Quick Detailing Sprays

These definitely do work. They are optical depth enhancers and if you have a smooth surface to apply them onto they will make it look smoother and deeper.

Show Shine

Again - this is a specialist product that will give fabulous depth under the right conditions. Just because it doesn't work on your car, doesn't mean that it won't help get you into the top 5 at a Concours d'Elegance competition.

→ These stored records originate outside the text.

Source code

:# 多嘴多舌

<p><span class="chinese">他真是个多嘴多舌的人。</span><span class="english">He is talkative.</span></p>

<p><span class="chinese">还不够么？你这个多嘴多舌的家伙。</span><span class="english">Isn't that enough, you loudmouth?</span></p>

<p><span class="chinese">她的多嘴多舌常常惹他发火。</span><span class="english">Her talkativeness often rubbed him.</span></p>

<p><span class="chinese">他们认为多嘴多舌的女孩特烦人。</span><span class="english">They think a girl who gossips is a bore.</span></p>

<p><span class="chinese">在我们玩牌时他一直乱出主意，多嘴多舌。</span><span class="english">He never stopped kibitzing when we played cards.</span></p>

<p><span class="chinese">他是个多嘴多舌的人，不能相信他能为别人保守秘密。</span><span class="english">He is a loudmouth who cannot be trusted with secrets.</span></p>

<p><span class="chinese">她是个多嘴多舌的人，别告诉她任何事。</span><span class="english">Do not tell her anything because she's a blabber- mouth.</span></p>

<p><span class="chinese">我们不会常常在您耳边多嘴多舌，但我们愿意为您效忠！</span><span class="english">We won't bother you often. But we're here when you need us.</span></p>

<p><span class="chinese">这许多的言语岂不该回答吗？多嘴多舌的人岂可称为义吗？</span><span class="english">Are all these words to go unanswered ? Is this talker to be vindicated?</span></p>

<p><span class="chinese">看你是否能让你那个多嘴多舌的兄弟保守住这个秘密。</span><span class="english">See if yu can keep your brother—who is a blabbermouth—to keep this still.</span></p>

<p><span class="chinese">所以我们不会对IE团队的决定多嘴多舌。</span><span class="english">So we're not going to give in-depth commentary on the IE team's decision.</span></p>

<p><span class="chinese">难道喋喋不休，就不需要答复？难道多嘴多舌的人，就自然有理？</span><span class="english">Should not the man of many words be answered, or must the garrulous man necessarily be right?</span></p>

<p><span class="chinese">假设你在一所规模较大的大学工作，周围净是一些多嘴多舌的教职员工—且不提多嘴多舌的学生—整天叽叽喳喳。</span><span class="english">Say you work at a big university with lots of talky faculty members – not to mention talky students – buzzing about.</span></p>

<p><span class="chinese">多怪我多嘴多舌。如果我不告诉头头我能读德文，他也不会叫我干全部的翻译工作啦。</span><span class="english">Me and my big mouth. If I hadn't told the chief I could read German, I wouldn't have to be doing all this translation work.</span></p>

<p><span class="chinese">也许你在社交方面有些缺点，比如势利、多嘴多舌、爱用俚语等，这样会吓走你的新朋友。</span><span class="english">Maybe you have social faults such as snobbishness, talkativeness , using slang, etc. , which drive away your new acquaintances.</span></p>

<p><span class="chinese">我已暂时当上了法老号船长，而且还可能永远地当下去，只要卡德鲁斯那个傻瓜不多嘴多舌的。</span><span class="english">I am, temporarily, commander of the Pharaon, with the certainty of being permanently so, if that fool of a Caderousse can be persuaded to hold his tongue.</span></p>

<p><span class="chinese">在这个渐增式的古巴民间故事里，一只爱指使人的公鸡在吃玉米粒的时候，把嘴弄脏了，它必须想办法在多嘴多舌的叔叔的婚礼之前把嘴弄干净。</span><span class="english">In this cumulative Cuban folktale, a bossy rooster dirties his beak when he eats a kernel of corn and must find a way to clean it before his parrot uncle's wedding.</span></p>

Spray on Alloy Wheel Polish

I'm not sure what you mean by this but you repeatedly seem to confuse polish (an abrasive designed to give a smooth finish) with a wax or sealant which is a protective coating. As I take my wheels off the car every 6-8 weeks to clean them inside and out I don't see the problem with using a spray sealant on them while they are off and clean. I wouldn't use a wax to protect them as most waxes have issues with brake dust but a good sealant like CG109 will help keep them clean for longer.

Pre-wax cleanser

This is gentle degreaser with fillers in it to help smooth out the surface after polishing. It has a place in the detailers arsenal of chemicals.

Two-bucket Method? 

This is an interesting one as I actually use 3 buckets and 3 mitts and wash the car from the bottom up a la Rolls Royce Chauffeur School. You can wash a car like that with 5l of water carried in a can in the boot. On the TT I do the wheels and lower waistline with the first mitt and 2l of water. Then I do the sides, front and back with the second mitt and bucket with 1l of water and finally the roof, tailgate and bonnet have a further wash mitt and 1l of water. The last 1l of water is poured on from a watering can. A hosepipe is incredibly wasteful. And, if you're in a hard water area, a great way to get streaky paint. 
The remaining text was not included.